Relevant Gluonic Momentum for Confinement and Gauge-Invariant Formalism with Dirac-mode Expansion

TL;DR

This study identifies low-momentum gluons below 1.5GeV as crucial for confinement in lattice QCD and shows that confinement persists even after removing low-lying Dirac modes responsible for chiral symmetry breaking, indicating they are not directly linked.

Contribution

It introduces a gauge-invariant Dirac-mode expansion method to analyze the relationship between confinement and chiral symmetry breaking in lattice QCD.

Findings

Confinement is mainly due to low-momentum gluons below 1.5GeV.

Removing high-momentum gluons above 1.5GeV does not affect the string tension.
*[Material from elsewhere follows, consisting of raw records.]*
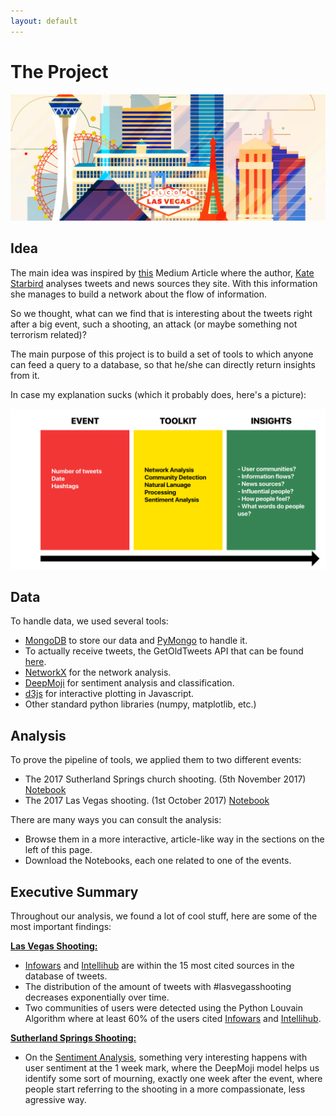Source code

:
 ```yaml
---
layout: default
---
```


# The Project

![cover](images/cover.png)

## Idea

The main idea was inspired by [this](https://medium.com/hci-design-at-uw/information-wars-a-window-into-the-alternative-media-ecosystem-a1347f32fd8f) Medium Article where the author, [Kate Starbird](https://medium.com/@katestarbird) analyses tweets and news sources they site. With this information she manages to build a network about the flow of information.

So we thought, what can we find that is interesting about the tweets right after a big event, such a shooting, an attack (or maybe something not terrorism related)?

The main purpose of this project is to build a set of tools to which anyone can feed a query to a database, so that he/she can directly return insights from it.

In case my explanation sucks (which it probably does, here's a picture):

![process](images/process.png)

## Data

To handle data, we used several tools:

- [MongoDB](https://www.mongodb.com)  to store our data and [PyMongo](https://pypi.python.org/pypi/pymongo/) to handle it.
- To actually receive tweets, the GetOldTweets API that can be found [here](https://github.com/Jefferson-Henrique/GetOldTweets-python).
- [NetworkX](https://networkx.github.io) for the network analysis.
- [DeepMoji](https://github.com/bfelbo/deepmoji) for sentiment analysis and classification.
- [d3js](https://d3js.org/) for interactive plotting in Javascript.
- Other standard python libraries (numpy, matplotlib, etc.)

## Analysis

To prove the pipeline of tools, we applied them to two different events:

- The 2017 Sutherland Springs church shooting. (5th November 2017) [Notebook]()
- The 2017 Las Vegas shooting. (1st October 2017) [Notebook]()

There are many ways you can consult the analysis:

- Browse them in a more interactive, article-like way in the sections on the left of this page.
- Download the Notebooks, each one related to one of the events.

## Executive Summary

Throughout our analysis, we found a lot of cool stuff, here are some of the most important findings:

**<u>Las Vegas Shooting:</u>** 

- [Infowars](https://www.google.dk/url?sa=t&rct=j&q=&esrc=s&source=web&cd=1&cad=rja&uact=8&ved=0ahUKEwjVmuWp1fjXAhXpd5oKHd2QB0UQFggmMAA&url=https%3A%2F%2Fwww.infowars.com%2F&usg=AOvVaw2G25vOeObieCu_h8KRtBvo) and [Intellihub](https://www.google.dk/url?sa=t&rct=j&q=&esrc=s&source=web&cd=1&cad=rja&uact=8&ved=0ahUKEwirmLyq1fjXAhUMGZoKHbS6Cw0QFggmMAA&url=https%3A%2F%2Fwww.intellihub.com%2F&usg=AOvVaw3a04njRzkJjHJ0xjcnhqkq) are within the 15 most cited sources in the database of tweets. 
- The distribution of the amount of tweets with #lasvegasshooting decreases exponentially over time.
- Two communities of users were detected using the Python Louvain Algorithm where at least 60% of the users cited  [Infowars](https://www.google.dk/url?sa=t&rct=j&q=&esrc=s&source=web&cd=1&cad=rja&uact=8&ved=0ahUKEwjVmuWp1fjXAhXpd5oKHd2QB0UQFggmMAA&url=https%3A%2F%2Fwww.infowars.com%2F&usg=AOvVaw2G25vOeObieCu_h8KRtBvo) and [Intellihub](https://www.google.dk/url?sa=t&rct=j&q=&esrc=s&source=web&cd=1&cad=rja&uact=8&ved=0ahUKEwirmLyq1fjXAhUMGZoKHbS6Cw0QFggmMAA&url=https%3A%2F%2Fwww.intellihub.com%2F&usg=AOvVaw3a04njRzkJjHJ0xjcnhqkq).

**<u>Sutherland Springs Shooting:</u>** 

- On the [Sentiment Analysis](https://duarteocarmo.github.io/Project_Page_SG/sentiment-page), something very interesting happens with user sentiment at the 1 week mark, where the DeepMoji model helps us identify some sort of mourning, exactly one week after the event, where people start referring to the shooting in a more compassionate, less agressive  way.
Confinement persists even after removing low-lying Dirac modes responsible for chiral symmetry breaking.

Abstract

We investigate the relevant gluon-momentum region for confinement in lattice QCD on $16^4$ at $\beta$=5.7, 5.8 and 6.0, based on the Fourier expansion. We find that the string tension $\sigma$, i.e., the confining force, is almost unchanged even after removing the high-momentum gluon component above 1.5GeV in the Landau gauge. In fact, the confinement property originates from the low-momentum gluon component below 1.5GeV, which is the upper limit to contribute to $\sigma$. In the relevant region, smaller gluon momentum component is more important for confinement. Next, we develop a manifestly gauge-covariant expansion of the QCD operator such as the Wilson loop, using the eigen-mode of the QCD Dirac operator $\gamma^\mu D^\mu$. With this method, we perform a direct analysis of the correlation between confinement and chiral symmetry breaking in lattice QCD on $6^4$ at $\beta$=5.6. As a remarkable fact, the confinement force is almost unchanged even after removing the low-lying Dirac modes, which are responsible to chiral symmetry breaking. This indicates that one-to-one correspondence does not hold for between confinement and chiral symmetry breaking in QCD.